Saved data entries

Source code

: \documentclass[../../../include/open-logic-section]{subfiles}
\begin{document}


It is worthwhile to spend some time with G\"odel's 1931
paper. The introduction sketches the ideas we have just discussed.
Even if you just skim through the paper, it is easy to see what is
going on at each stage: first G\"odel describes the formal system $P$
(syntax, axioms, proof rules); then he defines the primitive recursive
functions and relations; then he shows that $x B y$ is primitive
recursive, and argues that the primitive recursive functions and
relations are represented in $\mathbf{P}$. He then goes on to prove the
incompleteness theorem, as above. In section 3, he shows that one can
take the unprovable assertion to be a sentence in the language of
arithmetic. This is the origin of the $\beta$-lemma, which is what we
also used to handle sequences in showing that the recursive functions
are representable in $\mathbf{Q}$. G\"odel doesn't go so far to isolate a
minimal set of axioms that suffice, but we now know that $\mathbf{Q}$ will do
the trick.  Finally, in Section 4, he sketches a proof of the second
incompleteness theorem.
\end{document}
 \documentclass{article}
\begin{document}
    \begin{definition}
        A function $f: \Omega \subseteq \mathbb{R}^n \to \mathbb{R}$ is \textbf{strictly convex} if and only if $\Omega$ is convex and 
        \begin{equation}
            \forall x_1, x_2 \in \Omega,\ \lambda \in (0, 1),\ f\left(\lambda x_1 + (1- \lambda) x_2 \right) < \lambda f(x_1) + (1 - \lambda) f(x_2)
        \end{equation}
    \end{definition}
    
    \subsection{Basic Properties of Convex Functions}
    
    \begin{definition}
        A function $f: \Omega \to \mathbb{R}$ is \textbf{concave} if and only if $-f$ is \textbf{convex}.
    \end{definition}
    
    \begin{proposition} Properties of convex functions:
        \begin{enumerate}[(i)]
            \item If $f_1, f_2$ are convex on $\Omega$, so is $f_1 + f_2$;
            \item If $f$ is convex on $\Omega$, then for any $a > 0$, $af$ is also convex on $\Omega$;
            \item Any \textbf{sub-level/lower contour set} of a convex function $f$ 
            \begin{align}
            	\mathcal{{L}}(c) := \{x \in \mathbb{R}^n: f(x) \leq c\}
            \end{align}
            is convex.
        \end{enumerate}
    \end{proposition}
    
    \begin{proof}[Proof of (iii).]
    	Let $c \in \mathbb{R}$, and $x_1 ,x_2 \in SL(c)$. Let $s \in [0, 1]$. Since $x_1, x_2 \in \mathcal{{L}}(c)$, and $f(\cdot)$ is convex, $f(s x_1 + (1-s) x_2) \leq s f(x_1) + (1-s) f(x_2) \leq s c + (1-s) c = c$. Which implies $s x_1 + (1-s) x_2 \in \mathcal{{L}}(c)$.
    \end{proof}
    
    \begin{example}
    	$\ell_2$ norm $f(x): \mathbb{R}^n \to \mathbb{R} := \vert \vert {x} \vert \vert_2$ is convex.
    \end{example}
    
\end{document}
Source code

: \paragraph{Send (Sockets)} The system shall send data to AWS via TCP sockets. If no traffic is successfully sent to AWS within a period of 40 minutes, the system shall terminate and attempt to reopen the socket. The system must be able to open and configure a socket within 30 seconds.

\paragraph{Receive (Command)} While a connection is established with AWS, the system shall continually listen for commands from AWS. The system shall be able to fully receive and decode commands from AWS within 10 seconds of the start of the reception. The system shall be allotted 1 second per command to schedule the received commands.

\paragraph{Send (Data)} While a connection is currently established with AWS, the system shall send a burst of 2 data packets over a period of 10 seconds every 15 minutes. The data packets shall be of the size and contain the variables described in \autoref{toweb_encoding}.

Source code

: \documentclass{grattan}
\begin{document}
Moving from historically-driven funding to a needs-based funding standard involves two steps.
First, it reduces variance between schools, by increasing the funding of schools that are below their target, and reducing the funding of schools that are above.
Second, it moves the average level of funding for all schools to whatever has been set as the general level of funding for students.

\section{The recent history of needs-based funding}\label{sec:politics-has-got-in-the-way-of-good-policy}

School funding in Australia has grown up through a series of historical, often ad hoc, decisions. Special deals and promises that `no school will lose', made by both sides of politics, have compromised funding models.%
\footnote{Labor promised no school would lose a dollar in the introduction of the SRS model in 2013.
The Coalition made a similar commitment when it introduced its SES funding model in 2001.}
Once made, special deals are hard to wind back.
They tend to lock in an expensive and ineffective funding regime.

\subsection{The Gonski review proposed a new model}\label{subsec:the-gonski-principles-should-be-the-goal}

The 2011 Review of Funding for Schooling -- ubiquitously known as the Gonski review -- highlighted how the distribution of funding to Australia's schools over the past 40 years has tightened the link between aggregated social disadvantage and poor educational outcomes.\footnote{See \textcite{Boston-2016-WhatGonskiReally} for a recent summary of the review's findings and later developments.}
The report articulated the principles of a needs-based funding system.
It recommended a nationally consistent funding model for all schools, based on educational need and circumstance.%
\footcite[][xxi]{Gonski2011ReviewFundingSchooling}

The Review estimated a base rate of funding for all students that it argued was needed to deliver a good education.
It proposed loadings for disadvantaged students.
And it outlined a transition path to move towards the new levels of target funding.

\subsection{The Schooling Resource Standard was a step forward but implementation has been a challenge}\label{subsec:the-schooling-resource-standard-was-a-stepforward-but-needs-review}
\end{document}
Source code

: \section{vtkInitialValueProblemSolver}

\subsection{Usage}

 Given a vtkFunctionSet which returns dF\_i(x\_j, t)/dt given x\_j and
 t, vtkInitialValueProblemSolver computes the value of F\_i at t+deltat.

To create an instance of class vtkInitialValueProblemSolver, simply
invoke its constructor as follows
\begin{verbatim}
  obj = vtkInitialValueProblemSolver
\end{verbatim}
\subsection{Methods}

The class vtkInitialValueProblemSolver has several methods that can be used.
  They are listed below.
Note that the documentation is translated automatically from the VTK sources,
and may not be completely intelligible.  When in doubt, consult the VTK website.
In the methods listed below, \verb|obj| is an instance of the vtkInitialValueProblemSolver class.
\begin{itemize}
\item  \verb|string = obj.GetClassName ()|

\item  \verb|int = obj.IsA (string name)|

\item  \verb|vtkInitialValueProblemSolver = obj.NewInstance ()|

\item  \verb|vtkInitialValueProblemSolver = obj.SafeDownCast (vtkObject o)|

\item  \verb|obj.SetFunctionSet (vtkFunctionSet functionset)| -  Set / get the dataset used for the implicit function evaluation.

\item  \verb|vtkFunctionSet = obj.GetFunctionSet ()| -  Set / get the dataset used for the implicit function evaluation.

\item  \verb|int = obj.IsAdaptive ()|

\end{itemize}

• _REQUIREMENT_
The range runs from the line above containing "relations are represented" to the line containing "also used to", inclusive. Restate those lines word for word and no others.

• _TASK SOLUTION_
relations are represented in $\mathbf{P}$. He then goes on to prove the
incompleteness theorem, as above. In section 3, he shows that one can
take the unprovable assertion to be a sentence in the language of
arithmetic. This is the origin of the $\beta$-lemma, which is what we
also used to handle sequences in showing that the recursive functions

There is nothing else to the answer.